Mary grew up in Harrisonburg on the family dairy farm. She claims she was in the barn as one of the main milkers by the time she was ten years old. She says she never ever remembers having enough time to get bored.
She was shy when she started first grade; she cried every morning before going to school from the time school started in the fall until Christmas. After that she seemed to get over the hump and I haven't noticed it since.

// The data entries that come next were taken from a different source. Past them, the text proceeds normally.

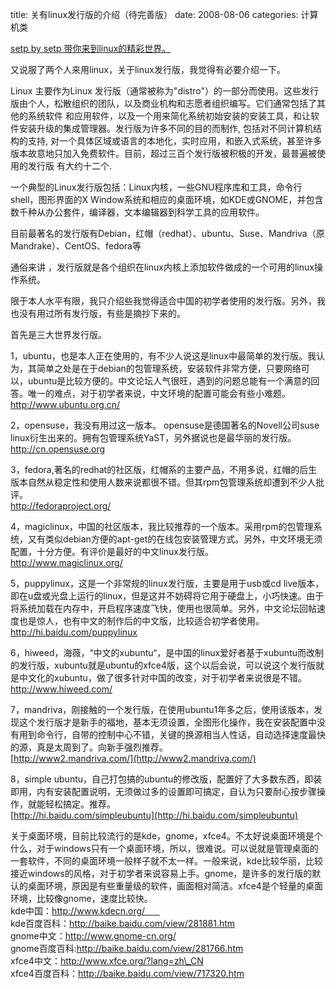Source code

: title: 关有linux发行版的介绍（待完善版）
date: 2008-08-06
categories: 计算机类

[setp by setp 带你来到linux的精彩世界。](http://hi.baidu.com/bobobo80/blog/item/0528af01a4168d05728da55c.html)  
  
又说服了两个人来用linux，关于linux发行版，我觉得有必要介绍一下。  
  
Linux 主要作为Linux 发行版（通常被称为"distro"）的一部分而使用。这些发行版由个人，松散组织的团队，以及商业机构和志愿者组织编写。它们通常包括了其他的系统软件 和应用软件，以及一个用来简化系统初始安装的安装工具，和让软件安装升级的集成管理器。发行版为许多不同的目的而制作, 包括对不同计算机结构的支持, 对一个具体区域或语言的本地化，实时应用，和嵌入式系统，甚至许多版本故意地只加入免费软件。目前，超过三百个发行版被积极的开发，最普遍被使用的发行版 有大约十二个.  
  
一个典型的Linux发行版包括：Linux内核，一些GNU程序库和工具，命令行shell，图形界面的X Window系统和相应的桌面环境，如KDE或GNOME，并包含数千种从办公套件，编译器，文本编辑器到科学工具的应用软件。  
  
目前最著名的发行版有Debian，红帽（redhat）、ubuntu、Suse、Mandriva（原Mandrake）、CentOS、fedora等  
  
通俗来讲 ，发行版就是各个组织在linux内核上添加软件做成的一个可用的linux操作系统。  
  
限于本人水平有限，我只介绍些我觉得适合中国的初学者使用的发行版。另外，我也没有用过所有发行版，有些是摘抄下来的。  
  
首先是三大世界发行版。  
  
1，ubuntu，也是本人正在使用的，有不少人说这是linux中最简单的发行版。我认为，其简单之处是在于debian的包管理系统，安装软件非常方便，只要网络可以，ubuntu是比较方便的。中文论坛人气很旺，遇到的问题总能有一个满意的回答。唯一的难点，对于初学者来说，中文环境的配置可能会有些小难题。  
http://www.ubuntu.org.cn/  
  
2，opensuse，我没有用过这一版本。 opensuse是德国著名的Novell公司suse linux衍生出来的。拥有包管理系统YaST，另外据说也是最华丽的发行版。  
http://cn.opensuse.org  
  
3，fedora,著名的redhat的社区版，红帽系的主要产品，不用多说，红帽的后生版本自然从稳定性和使用人数来说都很不错。但其rpm包管理系统却遭到不少人批评。  
http://fedoraproject.org/  
  
4，magiclinux，中国的社区版本，我比较推荐的一个版本。采用rpm的包管理系统，又有类似debian方便的apt-get的在线包安装管理方式。另外，中文环境无须配置，十分方便。有评价是最好的中文linux发行版。  
http://www.magiclinux.org/  
  
5，puppylinux，这是一个非常规的linux发行版，主要是用于usb或cd live版本，即在u盘或光盘上运行的linux，但是这并不妨碍将它用于硬盘上，小巧快速。由于将系统加载在内存中，开启程序速度飞快，使用也很简单。另外，中文论坛回帖速度也是惊人，也有中文的制作后的中文版，比较适合初学者使用。  
http://hi.baidu.com/puppylinux  
  
6，hiweed，海薇，“中文的xubuntu“，是中国的linux爱好者基于xubuntu而改制的发行版，xubuntu就是ubuntu的xfce4版，这个以后会说，可以说这个发行版就是中文化的xubuntu，做了很多针对中国的改变，对于初学者来说很是不错。  
http://www.hiweed.com/  
  
7，mandriva，刚接触的一个发行版，在使用ubuntu1年多之后，使用该版本，发现这个发行版才是新手的福地，基本无须设置，全图形化操作，我在安装配置中没有用到命令行，自带的控制中心不错，关键的换源相当人性话，自动选择速度最快的源，真是太周到了。向新手强烈推荐。  
[http://www2.mandriva.com/](http://www2.mandriva.com/)  
  
8，simple ubuntu，自己打包搞的ubuntu的修改版，配置好了大多数东西，即装即用，内有安装配置说明，无须做过多的设置即可搞定，自认为只要耐心按步骤操作，就能轻松搞定。推荐。  
[http://hi.baidu.com/simpleubuntu](http://hi.baidu.com/simpleubuntu)  
  
关于桌面环境，目前比较流行的是kde，gnome，xfce4。不太好说桌面环境是个什么，对于windows只有一个桌面环境，所以，很难说。可以说就是管理桌面的一套软件，不同的桌面环境一般样子就不太一样。一般来说，kde比较华丽，比较接近windows的风格，对于初学者来说容易上手。gnome，是许多的发行版的默认的桌面环境，原因是有些重量级的软件，画面相对简洁。xfce4是个轻量的桌面环境，比较像gnome，速度比较快。  
kde中国：http://www.kdecn.org/        
kde百度百科：http://baike.baidu.com/view/281881.htm  
gnome中文：http://www.gnome-cn.org/  
gnome百度百科:http://baike.baidu.com/view/281766.htm  
xfce4中文：http://www.xfce.org/?lang=zh\_CN  
xfce4百度百科：http://baike.baidu.com/view/717320.htm
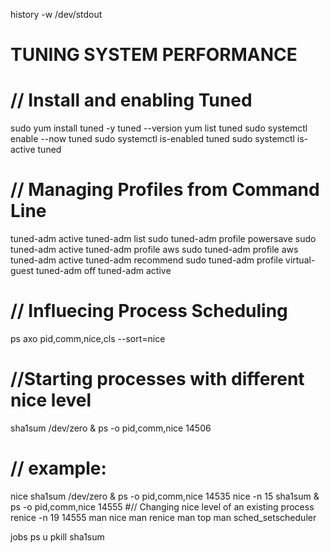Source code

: history -w /dev/stdout

# TUNING SYSTEM PERFORMANCE
# // Install and enabling Tuned
sudo yum install tuned -y
tuned --version
yum list tuned
sudo systemctl enable --now tuned
sudo systemctl is-enabled tuned
sudo systemctl is-active tuned

# // Managing Profiles from Command Line
tuned-adm active
tuned-adm list
sudo tuned-adm profile powersave
sudo tuned-adm active
tuned-adm profile aws
sudo tuned-adm profile aws
tuned-adm active
tuned-adm recommend
sudo tuned-adm profile virtual-guest
tuned-adm off
tuned-adm active

# // Influecing Process Scheduling
ps axo pid,comm,nice,cls --sort=nice
# //Starting processes with different nice level
sha1sum /dev/zero &
ps -o pid,comm,nice 14506
# // example:
nice sha1sum /dev/zero &
ps -o pid,comm,nice 14535
nice -n 15 sha1sum &
ps -o pid,comm,nice 14555
#// Changing nice level of an existing process
renice -n 19 14555
man nice
man renice
man top
man sched_setscheduler

jobs
ps u
pkill sha1sum

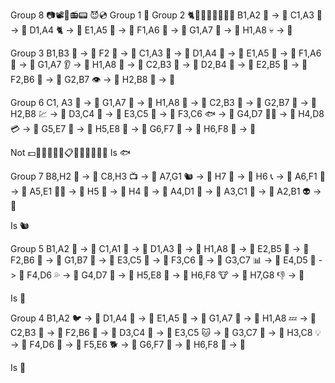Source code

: Group 8
📷📽️📯📻📟 😈💿
Group 1
🐀
Group 2
🐈🐠🐂🐄🐁🐐👀💀
B1,A2 🐂 -> 🐁
C1,A3 🐄 -> 🐁
D1,A4 🐈 -> 🐁
E1,A5 🐐 -> 🐁
F1,A6 🐠 -> 🐁
G1,A7 👀 -> 🐁
H1,A8 💀 -> 🐁

Group 3
B1,B3 🐅 -> 🐆
F2 🐤 -> 🐆
C1,A3 🐆 -> 🐃
D1,A4 🐊 -> 🐃
E1,A5 🐒 -> 🐃
F1,A6 🐢 -> 🐃
G1,A7 👂 -> 🐃
H1,A8 💂 -> 🐃
C2,B3 🐅 -> 🐃
D2,B4 🐉 -> 🐃
E2,B5 🐑 -> 🐃
F2,B6 🐡 -> 🐃
G2,B7 👁️ -> 🐃
H2,B8 💁 -> 🐃

Group 6
C1, A3 🐾 -> 🐻
G1,A7 👺 -> 🐻
H1,A8 💺 -> 🐻
C2,B3 🐽 -> 🐻
G2,B7 👹 -> 🐻
H2,B8 💹 -> 🐻
D3,C4 🐷 -> 🐻
E3,C5 🐯 -> 🐻
F3,C6 🐟 -> 🐻
G4,D7 👳‍♂️ -> 🐻
H4,D8 💳 -> 🐻
G5,E7 👫 -> 🐻
H5,E8 💫 -> 🐻
G6,F7 👛 -> 🐻
H6,F8 💛 -> 🐻

Not 
💵📕📴📖📱📓📋💫🐻🐾💮📎🐯
Is 🐟

Group 7
B8,H2 📼 -> 👾
C8,H3 📺 -> 👾
A7,G1 🐿️ -> 👾
H7 💾 -> 👾
H6 📞 -> 👾
A6,F1 👟 -> 👾
A5,E1 👯‍♀️ -> 👾
H5 📮 -> 👾
H4 📶 -> 👾
A4,D1 👷 -> 👾
A3,C1 👻 -> 👾
A2,B1 👽 -> 👾

Is 🐿️

Group 5
B1,A2 💍 -> 💎
C1,A1 💋 -> 💎
D1,A3 💇 -> 💎
H1,A8 🐏 -> 💎
E2,B5 💜 -> 💎
F2,B6 💬 -> 💎
G1,B7 📌 -> 💎
E3,C5 💚 -> 💎
F3,C6 💪 -> 💎
G3,C7 📊 -> 💎
E4,D5 💖 -> 💎
F4,D6 💦 -> 💎
G4,D7 📆 -> 💎 
H5,E8 🐞 -> 💎
H6,F8 🐮 -> 💎
H7,G8 👎 -> 💎

Is 🐏 

Group 4
B1,A2 🐦 -> 🐥
D1,A4 🐬 -> 🐥
E1,A5 🐴 -> 🐥
G1,A7 👤 -> 🐥
H1,A8 💤 -> 🐥
C2,B3 🐣 -> 🐥
F2,B6 🐇 -> 🐥
D3,C4 🐩 -> 🐥
E3,C5 🐱 -> 🐥
G3,C7 👡 -> 🐥
H3,C8 💡 -> 🐥
F4,D6 🐍 -> 🐥
F5,E6 🐕 -> 🐥
G6,F7 👅 -> 🐥
H6,F8 💅 -> 🐥

Is 🐇

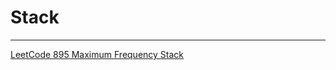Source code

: # Stack

---

[LeetCode 895 Maximum Frequency Stack](Stack%201542dc2f1f604a26ab17c8dab7a6ffc0/LeetCode%20895%20Maximum%20Frequency%20Stack%2078fa89eadbca455dbeedd1f2909ae2f9.md)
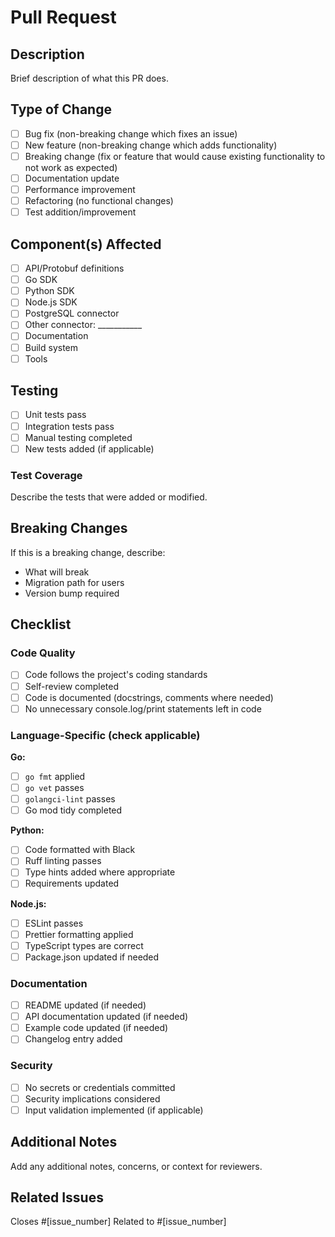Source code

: # Pull Request

## Description

Brief description of what this PR does.

## Type of Change

- [ ] Bug fix (non-breaking change which fixes an issue)
- [ ] New feature (non-breaking change which adds functionality)
- [ ] Breaking change (fix or feature that would cause existing functionality to not work as expected)
- [ ] Documentation update
- [ ] Performance improvement
- [ ] Refactoring (no functional changes)
- [ ] Test addition/improvement

## Component(s) Affected

- [ ] API/Protobuf definitions
- [ ] Go SDK
- [ ] Python SDK
- [ ] Node.js SDK
- [ ] PostgreSQL connector
- [ ] Other connector: ___________
- [ ] Documentation
- [ ] Build system
- [ ] Tools

## Testing

- [ ] Unit tests pass
- [ ] Integration tests pass
- [ ] Manual testing completed
- [ ] New tests added (if applicable)

### Test Coverage

Describe the tests that were added or modified.

## Breaking Changes

If this is a breaking change, describe:
- What will break
- Migration path for users
- Version bump required

## Checklist

### Code Quality
- [ ] Code follows the project's coding standards
- [ ] Self-review completed
- [ ] Code is documented (docstrings, comments where needed)
- [ ] No unnecessary console.log/print statements left in code

### Language-Specific (check applicable)

**Go:**
- [ ] `go fmt` applied
- [ ] `go vet` passes
- [ ] `golangci-lint` passes
- [ ] Go mod tidy completed

**Python:**
- [ ] Code formatted with Black
- [ ] Ruff linting passes
- [ ] Type hints added where appropriate
- [ ] Requirements updated

**Node.js:**
- [ ] ESLint passes
- [ ] Prettier formatting applied
- [ ] TypeScript types are correct
- [ ] Package.json updated if needed

### Documentation
- [ ] README updated (if needed)
- [ ] API documentation updated (if needed)
- [ ] Example code updated (if needed)
- [ ] Changelog entry added

### Security
- [ ] No secrets or credentials committed
- [ ] Security implications considered
- [ ] Input validation implemented (if applicable)

## Additional Notes

Add any additional notes, concerns, or context for reviewers.

## Related Issues

Closes #[issue_number]
Related to #[issue_number]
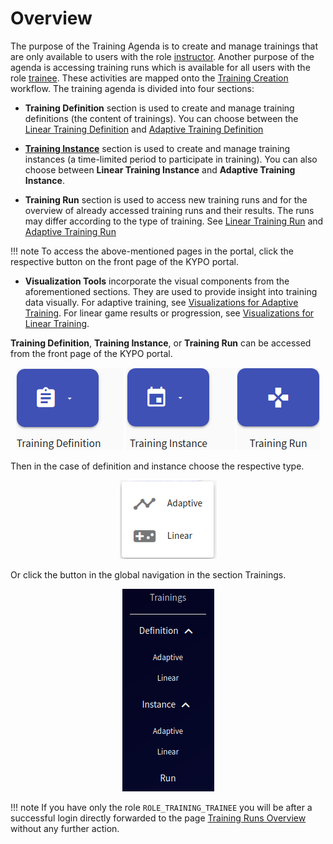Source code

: # Overview

The purpose of the Training Agenda is to create and manage trainings that are only available to users with the role [instructor](../../../user-guide-advanced/users-and-groups/roles/#instructor). Another purpose of the agenda is accessing training runs which is available for all users with the role [trainee](../../../user-guide-advanced/users-and-groups/roles/#trainee). These activities are mapped onto the [Training Creation](../../../basic-concepts/typical-workflow-for-training/#training-creation) workflow. The training agenda is divided into four sections:

* **Training Definition** section is used to create and manage training definitions (the content of trainings). You can choose between the [Linear Training Definition](training-definition/linear-training-definition.md) and [Adaptive Training Definition](training-definition/adaptive-training-definition.md)
 
* **[Training Instance](training-instance.md)** section is used to create and manage training instances (a time-limited period to participate in training). You can also choose between **Linear Training Instance** and **Adaptive Training Instance**. 

* **Training Run** section is used to access new training runs and for the overview of already accessed training runs and their results. The runs may differ according to the type of training. See [Linear Training Run](training-run/linear-training-run.md) and [Adaptive Training Run](training-run/adaptive-training-run.md)

!!! note
    To access the above-mentioned pages in the portal, click the respective button on the front page of the KYPO portal. 

* **Visualization Tools** incorporate the visual components from the aforementioned sections. They are used to provide insight into training data visually. For adaptive training, see [Visualizations for Adaptive Training](visualizations/visualizations-for-adaptive.md). For linear game results or progression, see [Visualizations for Linear Training](visualizations/visualizations-for-linear.md).

**Training Definition**, **Training Instance**, or **Training Run** can be accessed from the front page of the KYPO portal.

<p align="center">
  <img src="../../../img/user-guide-basic/training-agenda/overview/home-page-training-definition-button.png">  <img src="../../../img/user-guide-basic/training-agenda/overview/home-page-training-instance-button.png"> <img src="../../../img/user-guide-basic/training-agenda/overview/home-page-training-run-button.png">
</p>

Then in the case of definition and instance choose the respective type. 

<p align="center">
  <img src="../../../img/user-guide-basic/training-agenda/overview/home-page-adaptive-or-linear-menu.png">
</p>

Or click the button in the global navigation in the section Trainings.

<p align="center">
  <img src="../../../img/user-guide-basic/training-agenda/overview/training-agenda-left-panel.png">
</p>

!!! note
    If you have only the role `ROLE_TRAINING_TRAINEE` you will be after a successful login directly forwarded to the page [Training Runs Overview](../training-run/linear-training-run/#training-runs-overview) without any further action.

She was always tall for her age. In the fourth grade she was taller than her teacher. By the seventh grade she was all grown up. And me? Well, it's the same old story; not so much. In the seventh grade she was a foot taller than I and weighed twice as much.(I was 75 Lbs. and 4' 9" tall) Fortunately we didn't learn to know each other until we were nineteen and by then I was finally mostly grown up myself. And for the record, I was always good with the tall. My opinion is that the majority of Mennonite women are stunted; down about 5' 5"somewhere.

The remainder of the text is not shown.